Transcribe the records below in their entirety, and leave out each image.

*** Block opens ***

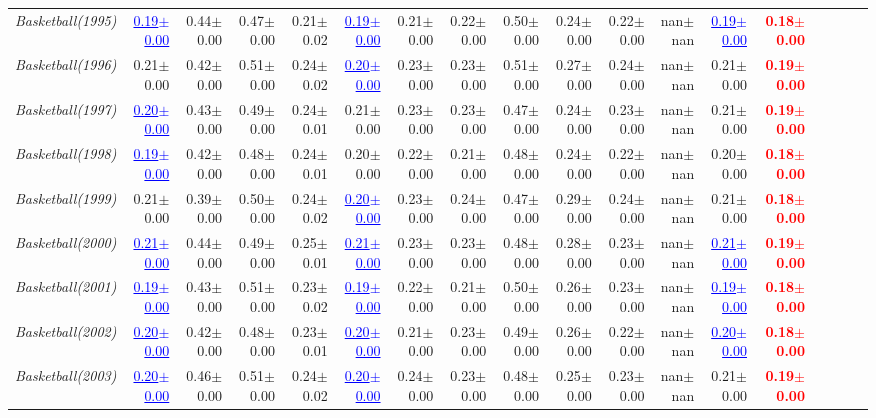 \documentclass[nohyperref]{article}
\theoremstyle{plain}
\theoremstyle{definition}
\theoremstyle{remark}
\newcommand{\red}[1]{\textcolor{red}{\textbf{#1}}}
\newcommand{\blue}[1]{\textcolor{blue}{\underline{#1}}}
\begin{document}
\begin{table*}[!ht]
{\begin{tabular}{lrrrrrrrrrrrrrrrrr}
			{\it Basketball(1995)} & \blue{0.19$\pm$0.00} & 0.44$\pm$0.00 & 0.47$\pm$0.00 & 0.21$\pm$0.02 & \blue{0.19$\pm$0.00} & 0.21$\pm$0.00 & 0.22$\pm$0.00 & 0.50$\pm$0.00 & 0.24$\pm$0.00 & 0.22$\pm$0.00 & nan$\pm$nan & \blue{0.19$\pm$0.00} & \red{0.18$\pm$0.00} \\
			{\it Basketball(1996)} & 0.21$\pm$0.00 & 0.42$\pm$0.00 & 0.51$\pm$0.00 & 0.24$\pm$0.02 & \blue{0.20$\pm$0.00} & 0.23$\pm$0.00 & 0.23$\pm$0.00 & 0.51$\pm$0.00 & 0.27$\pm$0.00 & 0.24$\pm$0.00 & nan$\pm$nan & 0.21$\pm$0.00 & \red{0.19$\pm$0.00} \\
			{\it Basketball(1997)} & \blue{0.20$\pm$0.00} & 0.43$\pm$0.00 & 0.49$\pm$0.00 & 0.24$\pm$0.01 & 0.21$\pm$0.00 & 0.23$\pm$0.00 & 0.23$\pm$0.00 & 0.47$\pm$0.00 & 0.24$\pm$0.00 & 0.23$\pm$0.00 & nan$\pm$nan & 0.21$\pm$0.00 & \red{0.19$\pm$0.00} \\
			{\it Basketball(1998)} & \blue{0.19$\pm$0.00} & 0.42$\pm$0.00 & 0.48$\pm$0.00 & 0.24$\pm$0.01 & 0.20$\pm$0.00 & 0.22$\pm$0.00 & 0.21$\pm$0.00 & 0.48$\pm$0.00 & 0.24$\pm$0.00 & 0.22$\pm$0.00 & nan$\pm$nan & 0.20$\pm$0.00 & \red{0.18$\pm$0.00} \\
			{\it Basketball(1999)} & 0.21$\pm$0.00 & 0.39$\pm$0.00 & 0.50$\pm$0.00 & 0.24$\pm$0.02 & \blue{0.20$\pm$0.00} & 0.23$\pm$0.00 & 0.24$\pm$0.00 & 0.47$\pm$0.00 & 0.29$\pm$0.00 & 0.24$\pm$0.00 & nan$\pm$nan & 0.21$\pm$0.00 & \red{0.18$\pm$0.00} \\
			{\it Basketball(2000)} & \blue{0.21$\pm$0.00} & 0.44$\pm$0.00 & 0.49$\pm$0.00 & 0.25$\pm$0.01 & \blue{0.21$\pm$0.00} & 0.23$\pm$0.00 & 0.23$\pm$0.00 & 0.48$\pm$0.00 & 0.28$\pm$0.00 & 0.23$\pm$0.00 & nan$\pm$nan & \blue{0.21$\pm$0.00} & \red{0.19$\pm$0.00} \\
			{\it Basketball(2001)} & \blue{0.19$\pm$0.00} & 0.43$\pm$0.00 & 0.51$\pm$0.00 & 0.23$\pm$0.02 & \blue{0.19$\pm$0.00} & 0.22$\pm$0.00 & 0.21$\pm$0.00 & 0.50$\pm$0.00 & 0.26$\pm$0.00 & 0.23$\pm$0.00 & nan$\pm$nan & \blue{0.19$\pm$0.00} & \red{0.18$\pm$0.00} \\
			{\it Basketball(2002)} & \blue{0.20$\pm$0.00} & 0.42$\pm$0.00 & 0.48$\pm$0.00 & 0.23$\pm$0.01 & \blue{0.20$\pm$0.00} & 0.21$\pm$0.00 & 0.23$\pm$0.00 & 0.49$\pm$0.00 & 0.26$\pm$0.00 & 0.22$\pm$0.00 & nan$\pm$nan & \blue{0.20$\pm$0.00} & \red{0.18$\pm$0.00} \\
			{\it Basketball(2003)} & \blue{0.20$\pm$0.00} & 0.46$\pm$0.00 & 0.51$\pm$0.00 & 0.24$\pm$0.02 & \blue{0.20$\pm$0.00} & 0.24$\pm$0.00 & 0.23$\pm$0.00 & 0.48$\pm$0.00 & 0.25$\pm$0.00 & 0.23$\pm$0.00 & nan$\pm$nan & 0.21$\pm$0.00 & \red{0.19$\pm$0.00} \\

\end{tabular}}
\end{table*}
\end{document}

*** Block closes ***

- Expected answer:
 \documentclass[nohyperref]{article}
\theoremstyle{plain}
\theoremstyle{definition}
\theoremstyle{remark}
\newcommand{\red}[1]{\textcolor{red}{\textbf{#1}}}
\newcommand{\blue}[1]{\textcolor{blue}{\underline{#1}}}
\begin{document}
\begin{table*}[!ht]
{\begin{tabular}{lrrrrrrrrrrrrrrrrr}
			{\it Basketball(1995)} & \blue{0.19$\pm$0.00} & 0.44$\pm$0.00 & 0.47$\pm$0.00 & 0.21$\pm$0.02 & \blue{0.19$\pm$0.00} & 0.21$\pm$0.00 & 0.22$\pm$0.00 & 0.50$\pm$0.00 & 0.24$\pm$0.00 & 0.22$\pm$0.00 & nan$\pm$nan & \blue{0.19$\pm$0.00} & \red{0.18$\pm$0.00} \\
			{\it Basketball(1996)} & 0.21$\pm$0.00 & 0.42$\pm$0.00 & 0.51$\pm$0.00 & 0.24$\pm$0.02 & \blue{0.20$\pm$0.00} & 0.23$\pm$0.00 & 0.23$\pm$0.00 & 0.51$\pm$0.00 & 0.27$\pm$0.00 & 0.24$\pm$0.00 & nan$\pm$nan & 0.21$\pm$0.00 & \red{0.19$\pm$0.00} \\
			{\it Basketball(1997)} & \blue{0.20$\pm$0.00} & 0.43$\pm$0.00 & 0.49$\pm$0.00 & 0.24$\pm$0.01 & 0.21$\pm$0.00 & 0.23$\pm$0.00 & 0.23$\pm$0.00 & 0.47$\pm$0.00 & 0.24$\pm$0.00 & 0.23$\pm$0.00 & nan$\pm$nan & 0.21$\pm$0.00 & \red{0.19$\pm$0.00} \\
			{\it Basketball(1998)} & \blue{0.19$\pm$0.00} & 0.42$\pm$0.00 & 0.48$\pm$0.00 & 0.24$\pm$0.01 & 0.20$\pm$0.00 & 0.22$\pm$0.00 & 0.21$\pm$0.00 & 0.48$\pm$0.00 & 0.24$\pm$0.00 & 0.22$\pm$0.00 & nan$\pm$nan & 0.20$\pm$0.00 & \red{0.18$\pm$0.00} \\
			{\it Basketball(1999)} & 0.21$\pm$0.00 & 0.39$\pm$0.00 & 0.50$\pm$0.00 & 0.24$\pm$0.02 & \blue{0.20$\pm$0.00} & 0.23$\pm$0.00 & 0.24$\pm$0.00 & 0.47$\pm$0.00 & 0.29$\pm$0.00 & 0.24$\pm$0.00 & nan$\pm$nan & 0.21$\pm$0.00 & \red{0.18$\pm$0.00} \\
			{\it Basketball(2000)} & \blue{0.21$\pm$0.00} & 0.44$\pm$0.00 & 0.49$\pm$0.00 & 0.25$\pm$0.01 & \blue{0.21$\pm$0.00} & 0.23$\pm$0.00 & 0.23$\pm$0.00 & 0.48$\pm$0.00 & 0.28$\pm$0.00 & 0.23$\pm$0.00 & nan$\pm$nan & \blue{0.21$\pm$0.00} & \red{0.19$\pm$0.00} \\
			{\it Basketball(2001)} & \blue{0.19$\pm$0.00} & 0.43$\pm$0.00 & 0.51$\pm$0.00 & 0.23$\pm$0.02 & \blue{0.19$\pm$0.00} & 0.22$\pm$0.00 & 0.21$\pm$0.00 & 0.50$\pm$0.00 & 0.26$\pm$0.00 & 0.23$\pm$0.00 & nan$\pm$nan & \blue{0.19$\pm$0.00} & \red{0.18$\pm$0.00} \\
			{\it Basketball(2002)} & \blue{0.20$\pm$0.00} & 0.42$\pm$0.00 & 0.48$\pm$0.00 & 0.23$\pm$0.01 & \blue{0.20$\pm$0.00} & 0.21$\pm$0.00 & 0.23$\pm$0.00 & 0.49$\pm$0.00 & 0.26$\pm$0.00 & 0.22$\pm$0.00 & nan$\pm$nan & \blue{0.20$\pm$0.00} & \red{0.18$\pm$0.00} \\
			{\it Basketball(2003)} & \blue{0.20$\pm$0.00} & 0.46$\pm$0.00 & 0.51$\pm$0.00 & 0.24$\pm$0.02 & \blue{0.20$\pm$0.00} & 0.24$\pm$0.00 & 0.23$\pm$0.00 & 0.48$\pm$0.00 & 0.25$\pm$0.00 & 0.23$\pm$0.00 & nan$\pm$nan & 0.21$\pm$0.00 & \red{0.19$\pm$0.00} \\

\end{tabular}}
\end{table*}
\end{document}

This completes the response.